Required work:
The reply should hold every entry exactly as written and none of the pictures.

Records for this task:
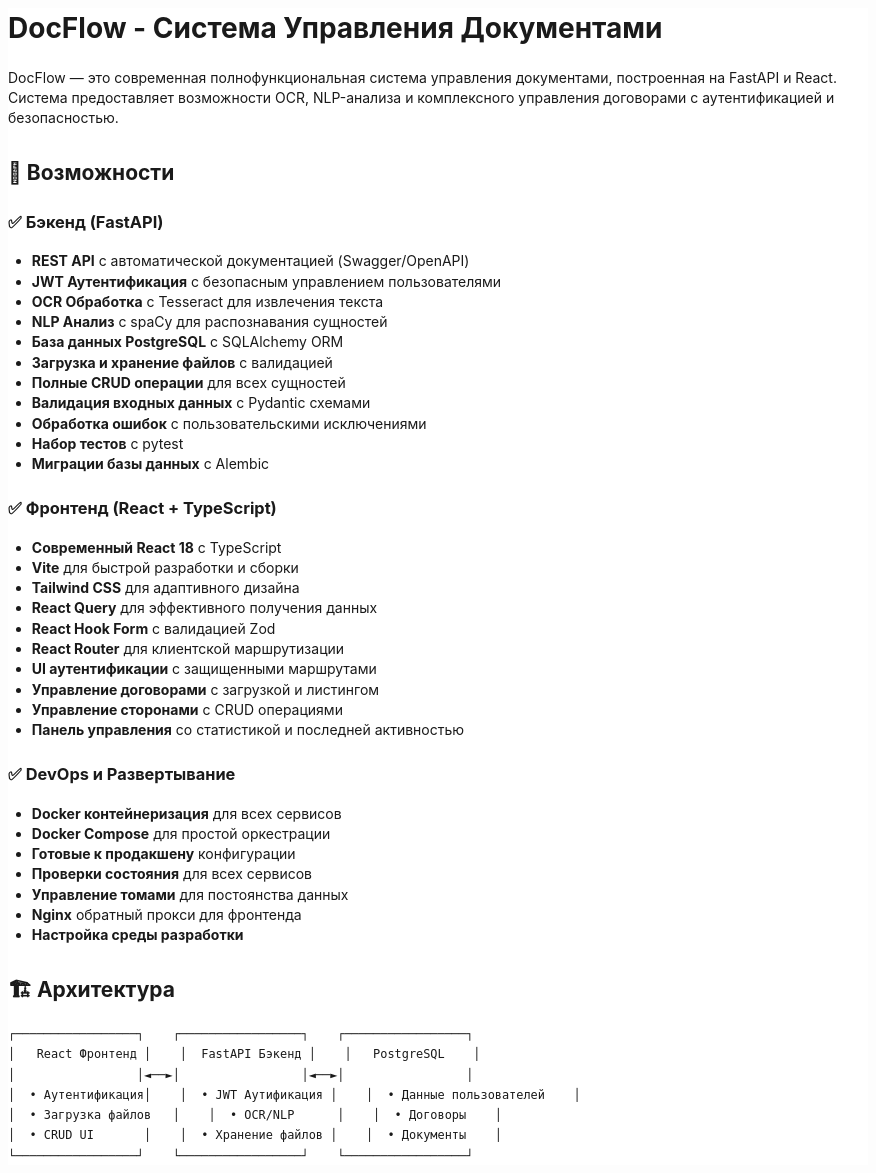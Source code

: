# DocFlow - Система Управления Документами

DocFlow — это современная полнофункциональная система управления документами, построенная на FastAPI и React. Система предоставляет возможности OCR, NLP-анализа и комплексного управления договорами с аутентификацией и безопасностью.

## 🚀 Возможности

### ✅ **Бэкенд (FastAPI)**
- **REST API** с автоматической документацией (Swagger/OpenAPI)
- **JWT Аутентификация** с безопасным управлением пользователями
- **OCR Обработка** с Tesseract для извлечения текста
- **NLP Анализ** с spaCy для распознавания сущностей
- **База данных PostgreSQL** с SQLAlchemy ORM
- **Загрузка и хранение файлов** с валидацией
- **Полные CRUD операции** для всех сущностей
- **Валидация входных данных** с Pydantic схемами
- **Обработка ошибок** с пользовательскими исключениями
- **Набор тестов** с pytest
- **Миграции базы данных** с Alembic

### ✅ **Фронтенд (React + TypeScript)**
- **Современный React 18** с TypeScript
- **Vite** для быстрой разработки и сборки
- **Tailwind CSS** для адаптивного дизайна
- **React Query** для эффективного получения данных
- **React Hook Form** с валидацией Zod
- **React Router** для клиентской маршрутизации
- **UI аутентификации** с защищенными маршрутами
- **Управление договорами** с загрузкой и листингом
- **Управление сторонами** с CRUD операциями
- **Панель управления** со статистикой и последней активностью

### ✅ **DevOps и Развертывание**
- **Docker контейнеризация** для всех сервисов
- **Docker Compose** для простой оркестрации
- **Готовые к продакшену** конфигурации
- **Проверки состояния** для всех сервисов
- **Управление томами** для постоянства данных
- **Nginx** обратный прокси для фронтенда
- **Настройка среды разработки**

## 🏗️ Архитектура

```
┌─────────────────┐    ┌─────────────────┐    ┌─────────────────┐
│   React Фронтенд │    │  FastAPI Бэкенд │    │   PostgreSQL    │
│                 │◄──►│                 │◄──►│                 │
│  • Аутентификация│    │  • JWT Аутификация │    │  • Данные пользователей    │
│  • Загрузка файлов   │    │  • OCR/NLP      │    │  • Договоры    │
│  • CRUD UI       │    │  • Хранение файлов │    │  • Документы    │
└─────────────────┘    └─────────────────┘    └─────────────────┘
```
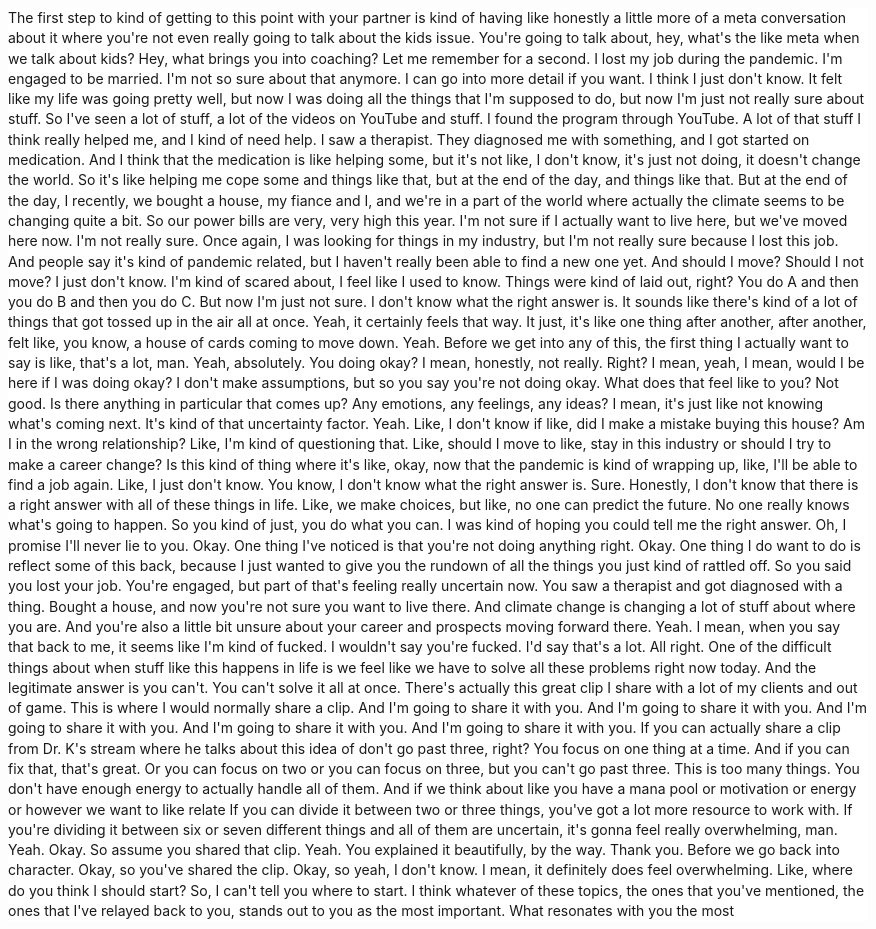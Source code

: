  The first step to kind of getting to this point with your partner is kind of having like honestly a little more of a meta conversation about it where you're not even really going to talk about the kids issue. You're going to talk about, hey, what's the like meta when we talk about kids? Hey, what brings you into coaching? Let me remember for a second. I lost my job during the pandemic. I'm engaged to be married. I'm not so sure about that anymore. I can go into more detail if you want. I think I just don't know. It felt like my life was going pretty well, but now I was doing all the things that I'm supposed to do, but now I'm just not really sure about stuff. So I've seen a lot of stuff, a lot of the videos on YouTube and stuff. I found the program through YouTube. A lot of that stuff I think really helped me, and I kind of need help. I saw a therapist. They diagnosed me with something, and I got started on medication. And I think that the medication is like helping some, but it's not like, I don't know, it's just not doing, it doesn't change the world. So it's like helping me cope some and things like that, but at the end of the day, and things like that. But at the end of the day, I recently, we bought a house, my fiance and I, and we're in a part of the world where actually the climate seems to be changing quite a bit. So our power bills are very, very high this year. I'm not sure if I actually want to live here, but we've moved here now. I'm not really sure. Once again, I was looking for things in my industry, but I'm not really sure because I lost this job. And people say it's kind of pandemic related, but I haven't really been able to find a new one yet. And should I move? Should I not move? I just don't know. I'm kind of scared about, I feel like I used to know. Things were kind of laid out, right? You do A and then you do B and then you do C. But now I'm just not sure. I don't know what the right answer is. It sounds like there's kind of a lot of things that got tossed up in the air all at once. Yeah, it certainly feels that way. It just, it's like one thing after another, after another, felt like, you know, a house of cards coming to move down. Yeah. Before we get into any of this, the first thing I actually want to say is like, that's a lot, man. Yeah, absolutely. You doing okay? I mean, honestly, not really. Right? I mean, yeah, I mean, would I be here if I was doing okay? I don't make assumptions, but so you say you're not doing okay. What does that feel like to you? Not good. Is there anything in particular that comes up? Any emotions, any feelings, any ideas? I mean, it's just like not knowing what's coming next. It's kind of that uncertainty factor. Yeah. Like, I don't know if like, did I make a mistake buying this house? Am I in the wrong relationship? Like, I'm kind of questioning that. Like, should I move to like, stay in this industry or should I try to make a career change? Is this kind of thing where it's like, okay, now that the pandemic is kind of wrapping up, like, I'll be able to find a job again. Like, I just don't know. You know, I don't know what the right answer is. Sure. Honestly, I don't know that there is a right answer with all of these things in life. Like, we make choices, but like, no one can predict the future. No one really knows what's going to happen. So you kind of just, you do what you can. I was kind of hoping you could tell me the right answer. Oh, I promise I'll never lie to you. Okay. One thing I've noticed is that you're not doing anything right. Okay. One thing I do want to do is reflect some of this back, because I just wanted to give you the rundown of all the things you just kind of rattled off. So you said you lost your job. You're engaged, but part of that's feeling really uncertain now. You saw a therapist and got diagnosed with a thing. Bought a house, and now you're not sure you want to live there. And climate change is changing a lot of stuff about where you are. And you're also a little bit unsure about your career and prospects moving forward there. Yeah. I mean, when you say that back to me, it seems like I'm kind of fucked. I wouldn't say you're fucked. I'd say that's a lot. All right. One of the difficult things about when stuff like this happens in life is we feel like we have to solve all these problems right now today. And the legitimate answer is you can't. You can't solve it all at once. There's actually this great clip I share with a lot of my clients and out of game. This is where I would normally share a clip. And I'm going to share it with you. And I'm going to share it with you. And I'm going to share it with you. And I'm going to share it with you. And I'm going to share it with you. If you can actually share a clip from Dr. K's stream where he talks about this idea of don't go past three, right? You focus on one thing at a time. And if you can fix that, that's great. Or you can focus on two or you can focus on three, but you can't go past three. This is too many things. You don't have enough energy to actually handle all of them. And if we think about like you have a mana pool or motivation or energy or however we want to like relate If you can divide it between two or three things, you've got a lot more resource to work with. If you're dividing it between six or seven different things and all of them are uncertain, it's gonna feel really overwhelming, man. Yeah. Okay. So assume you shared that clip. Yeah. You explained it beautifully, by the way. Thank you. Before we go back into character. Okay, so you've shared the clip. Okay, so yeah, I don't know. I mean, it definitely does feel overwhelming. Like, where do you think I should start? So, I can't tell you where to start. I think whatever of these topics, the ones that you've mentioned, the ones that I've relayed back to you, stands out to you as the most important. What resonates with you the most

Answer space:
Source code

:# DocFlow - Система Управления Документами

DocFlow — это современная полнофункциональная система управления документами, построенная на FastAPI и React. Система предоставляет возможности OCR, NLP-анализа и комплексного управления договорами с аутентификацией и безопасностью.

## 🚀 Возможности

### ✅ **Бэкенд (FastAPI)**
- **REST API** с автоматической документацией (Swagger/OpenAPI)
- **JWT Аутентификация** с безопасным управлением пользователями
- **OCR Обработка** с Tesseract для извлечения текста
- **NLP Анализ** с spaCy для распознавания сущностей
- **База данных PostgreSQL** с SQLAlchemy ORM
- **Загрузка и хранение файлов** с валидацией
- **Полные CRUD операции** для всех сущностей
- **Валидация входных данных** с Pydantic схемами
- **Обработка ошибок** с пользовательскими исключениями
- **Набор тестов** с pytest
- **Миграции базы данных** с Alembic

### ✅ **Фронтенд (React + TypeScript)**
- **Современный React 18** с TypeScript
- **Vite** для быстрой разработки и сборки
- **Tailwind CSS** для адаптивного дизайна
- **React Query** для эффективного получения данных
- **React Hook Form** с валидацией Zod
- **React Router** для клиентской маршрутизации
- **UI аутентификации** с защищенными маршрутами
- **Управление договорами** с загрузкой и листингом
- **Управление сторонами** с CRUD операциями
- **Панель управления** со статистикой и последней активностью

### ✅ **DevOps и Развертывание**
- **Docker контейнеризация** для всех сервисов
- **Docker Compose** для простой оркестрации
- **Готовые к продакшену** конфигурации
- **Проверки состояния** для всех сервисов
- **Управление томами** для постоянства данных
- **Nginx** обратный прокси для фронтенда
- **Настройка среды разработки**

## 🏗️ Архитектура

```
┌─────────────────┐    ┌─────────────────┐    ┌─────────────────┐
│   React Фронтенд │    │  FastAPI Бэкенд │    │   PostgreSQL    │
│                 │◄──►│                 │◄──►│                 │
│  • Аутентификация│    │  • JWT Аутификация │    │  • Данные пользователей    │
│  • Загрузка файлов   │    │  • OCR/NLP      │    │  • Договоры    │
│  • CRUD UI       │    │  • Хранение файлов │    │  • Документы    │
└─────────────────┘    └─────────────────┘    └─────────────────┘
```
Source code

:  The first step to kind of getting to this point with your partner is kind of having like honestly a little more of a meta conversation about it where you're not even really going to talk about the kids issue. You're going to talk about, hey, what's the like meta when we talk about kids? Hey, what brings you into coaching? Let me remember for a second. I lost my job during the pandemic. I'm engaged to be married. I'm not so sure about that anymore. I can go into more detail if you want. I think I just don't know. It felt like my life was going pretty well, but now I was doing all the things that I'm supposed to do, but now I'm just not really sure about stuff. So I've seen a lot of stuff, a lot of the videos on YouTube and stuff. I found the program through YouTube. A lot of that stuff I think really helped me, and I kind of need help. I saw a therapist. They diagnosed me with something, and I got started on medication. And I think that the medication is like helping some, but it's not like, I don't know, it's just not doing, it doesn't change the world. So it's like helping me cope some and things like that, but at the end of the day, and things like that. But at the end of the day, I recently, we bought a house, my fiance and I, and we're in a part of the world where actually the climate seems to be changing quite a bit. So our power bills are very, very high this year. I'm not sure if I actually want to live here, but we've moved here now. I'm not really sure. Once again, I was looking for things in my industry, but I'm not really sure because I lost this job. And people say it's kind of pandemic related, but I haven't really been able to find a new one yet. And should I move? Should I not move? I just don't know. I'm kind of scared about, I feel like I used to know. Things were kind of laid out, right? You do A and then you do B and then you do C. But now I'm just not sure. I don't know what the right answer is. It sounds like there's kind of a lot of things that got tossed up in the air all at once. Yeah, it certainly feels that way. It just, it's like one thing after another, after another, felt like, you know, a house of cards coming to move down. Yeah. Before we get into any of this, the first thing I actually want to say is like, that's a lot, man. Yeah, absolutely. You doing okay? I mean, honestly, not really. Right? I mean, yeah, I mean, would I be here if I was doing okay? I don't make assumptions, but so you say you're not doing okay. What does that feel like to you? Not good. Is there anything in particular that comes up? Any emotions, any feelings, any ideas? I mean, it's just like not knowing what's coming next. It's kind of that uncertainty factor. Yeah. Like, I don't know if like, did I make a mistake buying this house? Am I in the wrong relationship? Like, I'm kind of questioning that. Like, should I move to like, stay in this industry or should I try to make a career change? Is this kind of thing where it's like, okay, now that the pandemic is kind of wrapping up, like, I'll be able to find a job again. Like, I just don't know. You know, I don't know what the right answer is. Sure. Honestly, I don't know that there is a right answer with all of these things in life. Like, we make choices, but like, no one can predict the future. No one really knows what's going to happen. So you kind of just, you do what you can. I was kind of hoping you could tell me the right answer. Oh, I promise I'll never lie to you. Okay. One thing I've noticed is that you're not doing anything right. Okay. One thing I do want to do is reflect some of this back, because I just wanted to give you the rundown of all the things you just kind of rattled off. So you said you lost your job. You're engaged, but part of that's feeling really uncertain now. You saw a therapist and got diagnosed with a thing. Bought a house, and now you're not sure you want to live there. And climate change is changing a lot of stuff about where you are. And you're also a little bit unsure about your career and prospects moving forward there. Yeah. I mean, when you say that back to me, it seems like I'm kind of fucked. I wouldn't say you're fucked. I'd say that's a lot. All right. One of the difficult things about when stuff like this happens in life is we feel like we have to solve all these problems right now today. And the legitimate answer is you can't. You can't solve it all at once. There's actually this great clip I share with a lot of my clients and out of game. This is where I would normally share a clip. And I'm going to share it with you. And I'm going to share it with you. And I'm going to share it with you. And I'm going to share it with you. And I'm going to share it with you. If you can actually share a clip from Dr. K's stream where he talks about this idea of don't go past three, right? You focus on one thing at a time. And if you can fix that, that's great. Or you can focus on two or you can focus on three, but you can't go past three. This is too many things. You don't have enough energy to actually handle all of them. And if we think about like you have a mana pool or motivation or energy or however we want to like relate If you can divide it between two or three things, you've got a lot more resource to work with. If you're dividing it between six or seven different things and all of them are uncertain, it's gonna feel really overwhelming, man. Yeah. Okay. So assume you shared that clip. Yeah. You explained it beautifully, by the way. Thank you. Before we go back into character. Okay, so you've shared the clip. Okay, so yeah, I don't know. I mean, it definitely does feel overwhelming. Like, where do you think I should start? So, I can't tell you where to start. I think whatever of these topics, the ones that you've mentioned, the ones that I've relayed back to you, stands out to you as the most important. What resonates with you the most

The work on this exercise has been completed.